• **Work request**
Keep the wording of every entry intact in your copy, and omit the pictures.

• **Given records**
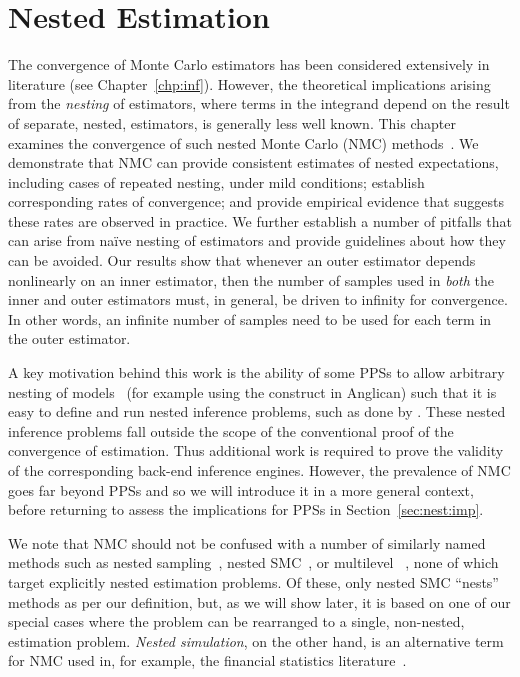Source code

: 
\chapter{Nested Estimation}
\label{chp:nest}

The convergence of Monte Carlo estimators has been considered extensively in 
literature (see Chapter~\ref{chp:inf}).  However, the theoretical implications
arising from the \emph{nesting} of \mc estimators, where terms in the integrand depend on the
result of separate, nested, \mc estimators, is generally less well known.
This chapter examines the convergence of such nested Monte Carlo (NMC) 
methods~\citep{rainforth2016pitfalls,rainforth2017pitfalls}.
We demonstrate that NMC can provide consistent estimates of 
nested expectations, including cases of repeated nesting, under mild conditions;
establish corresponding rates of convergence;
and provide empirical evidence that suggests these rates are observed in practice.
We further establish a number of pitfalls that can arise from na\"{i}ve nesting of \mc estimators
and provide guidelines about how they can be avoided.
Our results show that whenever an outer estimator depends nonlinearly on an inner
estimator, then the number of samples used in \emph{both} the inner and outer estimators
must, in general, be driven to infinity for convergence.  In other words, an infinite number of samples
need to be used for each term in the outer estimator.

A key motivation behind this work is the ability of some PPSs to allow
arbitrary nesting of models~\citep{mantadelis2011nesting,stuhlmuller2014reasoning} (for example using
 the \conditional construct in Anglican)
such that it is easy to define and run nested inference problems, such as done
by \citep{ouyang2016practical,le2016nested}. These nested inference problems fall outside the
scope of the conventional proof of the convergence of \mc estimation. Thus additional
work is required to prove the validity of the corresponding back-end inference engines.
However, the prevalence of NMC goes far beyond PPSs and so we will introduce it in
a more general context, before returning to assess the implications for PPSs in Section~\ref{sec:nest:imp}.

We note that NMC should not be confused with a number of similarly named methods such
as nested sampling~\citep{skilling2004nested}, nested SMC~\citep{naessethLS2015nested}, or multilevel 
\mc~\citep{heinrich2001multilevel}, none of
which target explicitly nested estimation problems.  Of these, only nested SMC ``nests'' \mc
methods as per our definition, but, as we will show later, it is based on one of our special cases
where the problem can be rearranged to a single, non-nested, estimation problem.  
\emph{Nested simulation}, on the other hand, is an alternative term for NMC
used in, for example, the financial statistics literature~\citep{gordy2010nested}.









%
%

%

• **Written solution**
Source code

: 
\chapter{Nested Estimation}
\label{chp:nest}

The convergence of Monte Carlo estimators has been considered extensively in 
literature (see Chapter~\ref{chp:inf}).  However, the theoretical implications
arising from the \emph{nesting} of \mc estimators, where terms in the integrand depend on the
result of separate, nested, \mc estimators, is generally less well known.
This chapter examines the convergence of such nested Monte Carlo (NMC) 
methods~\citep{rainforth2016pitfalls,rainforth2017pitfalls}.
We demonstrate that NMC can provide consistent estimates of 
nested expectations, including cases of repeated nesting, under mild conditions;
establish corresponding rates of convergence;
and provide empirical evidence that suggests these rates are observed in practice.
We further establish a number of pitfalls that can arise from na\"{i}ve nesting of \mc estimators
and provide guidelines about how they can be avoided.
Our results show that whenever an outer estimator depends nonlinearly on an inner
estimator, then the number of samples used in \emph{both} the inner and outer estimators
must, in general, be driven to infinity for convergence.  In other words, an infinite number of samples
need to be used for each term in the outer estimator.

A key motivation behind this work is the ability of some PPSs to allow
arbitrary nesting of models~\citep{mantadelis2011nesting,stuhlmuller2014reasoning} (for example using
 the \conditional construct in Anglican)
such that it is easy to define and run nested inference problems, such as done
by \citep{ouyang2016practical,le2016nested}. These nested inference problems fall outside the
scope of the conventional proof of the convergence of \mc estimation. Thus additional
work is required to prove the validity of the corresponding back-end inference engines.
However, the prevalence of NMC goes far beyond PPSs and so we will introduce it in
a more general context, before returning to assess the implications for PPSs in Section~\ref{sec:nest:imp}.

We note that NMC should not be confused with a number of similarly named methods such
as nested sampling~\citep{skilling2004nested}, nested SMC~\citep{naessethLS2015nested}, or multilevel 
\mc~\citep{heinrich2001multilevel}, none of
which target explicitly nested estimation problems.  Of these, only nested SMC ``nests'' \mc
methods as per our definition, but, as we will show later, it is based on one of our special cases
where the problem can be rearranged to a single, non-nested, estimation problem.  
\emph{Nested simulation}, on the other hand, is an alternative term for NMC
used in, for example, the financial statistics literature~\citep{gordy2010nested}.









%
%

%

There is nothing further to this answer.